We have read with great interest the letter from Dr. Perentes and colleagues (1) with his comments about our recent paper (2). Dr. Perentes agrees with our results affirming that for the treatment of centrally located lung cancer sleeve lobectomy should be preferred over pneumonectomy even after induction treatment. Our paper included patients undergoing Y sleeve lobectomy after neoadjuvant chemotherapy. Other experiences on sleeve lobectomy after induction treatment, reporting good results have been published (3-5). In their letter, the authors suggest that video-assisted thoracoscopic surgery (VATS) approach should be considered a viable option also when complex reconstructive operation like lower sleeve lobectomy are to be performed.
This is an interesting point of view and published experiences on Y-sleeve lobectomy performed by VATS has been reported (4). We all have seen case videos and pictures of VATS sleeve; often we have not seen any picture or data on long-term results. Important technical issues that pertain difficult bronchial reconstructions can be addressed by a careful technique. In this setting, open surgery allows a more precise placement of the stiches in order to correct even large discrepancy of size between the bronchial stamps, to preserve the segmental bronchi division and to avoid the torsion of the bronchial axis. These are crucial technicalities when performing in particular lower sleeve lobectomy.
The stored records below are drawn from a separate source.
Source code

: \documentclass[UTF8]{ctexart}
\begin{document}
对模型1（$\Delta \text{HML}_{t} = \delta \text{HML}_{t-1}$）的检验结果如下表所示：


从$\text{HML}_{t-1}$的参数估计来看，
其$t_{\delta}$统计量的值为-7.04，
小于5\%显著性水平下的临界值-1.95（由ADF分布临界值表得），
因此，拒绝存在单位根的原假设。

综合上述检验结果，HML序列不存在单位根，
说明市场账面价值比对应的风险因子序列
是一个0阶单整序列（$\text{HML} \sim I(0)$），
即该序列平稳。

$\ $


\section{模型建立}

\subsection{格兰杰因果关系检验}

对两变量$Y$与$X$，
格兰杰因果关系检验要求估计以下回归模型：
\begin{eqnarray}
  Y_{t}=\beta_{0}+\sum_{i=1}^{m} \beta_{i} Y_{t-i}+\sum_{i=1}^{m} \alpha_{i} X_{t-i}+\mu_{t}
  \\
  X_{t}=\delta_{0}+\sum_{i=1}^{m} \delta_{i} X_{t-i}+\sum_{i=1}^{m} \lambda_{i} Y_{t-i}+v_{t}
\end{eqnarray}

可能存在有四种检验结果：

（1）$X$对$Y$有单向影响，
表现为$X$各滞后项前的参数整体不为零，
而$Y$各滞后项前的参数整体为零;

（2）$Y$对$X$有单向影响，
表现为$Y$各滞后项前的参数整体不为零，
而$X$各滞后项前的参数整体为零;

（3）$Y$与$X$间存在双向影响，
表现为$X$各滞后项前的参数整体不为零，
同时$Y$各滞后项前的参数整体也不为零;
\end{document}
Novel techniques have been proposed, in particular, for reconstruction of the pulmonary artery (in our opinion, tangential pulmonary artery repair should not be considered a real vascular reconstruction) (4,6). Therefore, pulmonary artery reconstruction (end-to end, patch or conduit) is not an issue anymore. The alternative among bronchial and/or vascular reconstruction, pneumonectomy, or irresectability is always an issue. If it has been demonstrated that easy and straightforward reconstructions can be made by VATS or robotic-assisted thoracoscopic surgery (RATS), this certainly does not apply to the majority of circumstances. Our paper maybe is not the first example of a contribution towards pushing the limits of what surgeon can achieve with sleeve lobectomy as Dr. Perentes and colleagues wrote; but our and other experiences suggest that every technical limit, when oncologically feasible, should be exceed in order to avoid pneumonectomy.
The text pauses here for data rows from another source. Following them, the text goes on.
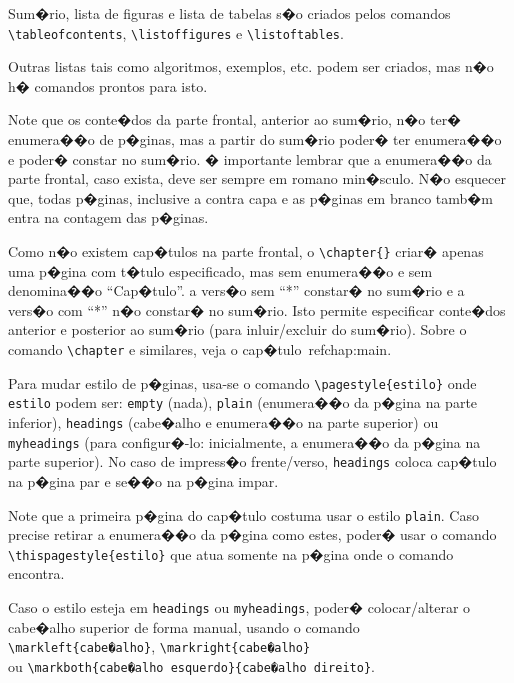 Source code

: \documentclass[12pt,a4paper,oneside, openany, titlepage]{book}
\begin{document}
Sum�rio, lista de figuras e lista de tabelas s�o criados pelos comandos
\verb+\tableofcontents+, \verb+\listoffigures+ e \verb+\listoftables+.

Outras listas tais como algoritmos, exemplos, etc. podem ser criados, mas n�o 
h� comandos prontos para isto.

Note que os conte�dos da parte frontal, anterior ao sum�rio, n�o ter� enumera��o
de p�ginas, mas a partir do sum�rio poder� ter enumera��o e poder� constar 
no sum�rio. 
 � importante lembrar que a enumera��o da parte frontal,
caso exista, deve ser sempre em romano min�sculo.
N�o esquecer que, todas p�ginas, inclusive a contra capa e 
as p�ginas em branco tamb�m entra na contagem das p�ginas.

Como n�o existem cap�tulos na parte frontal, o \verb+\chapter{}+ 
criar� apenas uma p�gina com t�tulo especificado, mas sem enumera��o 
e sem denomina��o ``Cap�tulo''. a vers�o sem ``*'' constar� no sum�rio e 
a vers�o com ``*'' n�o constar� no sum�rio. 
Isto permite especificar conte�dos anterior e posterior ao
sum�rio (para inluir/excluir do sum�rio).
Sobre o comando \verb+\chapter+ e similares, veja o cap�tulo~ref{chap:main}.

Para mudar estilo de p�ginas, usa-se o comando \verb|\pagestyle{estilo}|
onde \texttt{estilo} podem ser:
 \texttt{empty} (nada), \texttt{plain} (enumera��o da p�gina na parte inferior),
 \texttt{headings} (cabe�alho e enumera��o na parte superior) 
 ou \texttt{myheadings} 
(para configur�-lo: inicialmente, a enumera��o da p�gina na parte superior).
 No caso de impress�o frente/verso, \texttt{headings} coloca cap�tulo 
 na p�gina par e se��o na p�gina impar.

Note que a primeira p�gina do cap�tulo costuma usar o estilo \texttt{plain}.
Caso precise retirar a enumera��o da p�gina como estes, poder� usar o comando
 \verb+\thispagestyle{estilo}+ que atua somente na p�gina onde 
 o comando encontra.

Caso o estilo esteja em \texttt{headings} ou \texttt{myheadings}, 
poder� colocar/alterar 
o cabe�alho superior de forma manual, usando o comando \\
\verb+\markleft{cabe�alho}+, \verb+\markright{cabe�alho}+ \\
 ou \verb+\markboth{cabe�alho esquerdo}{cabe�alho direito}+.
\end{document}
We wish to thank Dr. Marta Silvi for editorial revision.
Conflicts of Interest: The authors have no conflicts of interest to declare.
Ethical Statement: The authors are accountable for all aspects of the work in ensuring that questions related to the accuracy or integrity of any part of the work are appropriately investigated and resolved.
- Perentes JY, Zellweger M, Gonzalez M. Is pneumonectomy still necessary? J Thorac Dis 2018;10:6414-7. [Crossref] [PubMed]
- Maurizi G, Ciccone AM, Vanni C, et al. Reimplantation of the upper lobe bronchus after lower sleeve lobectomy or bilobectomy: long-term results. Eur J Cardiothorac Surg 2018;53:1180-5. [Crossref] [PubMed]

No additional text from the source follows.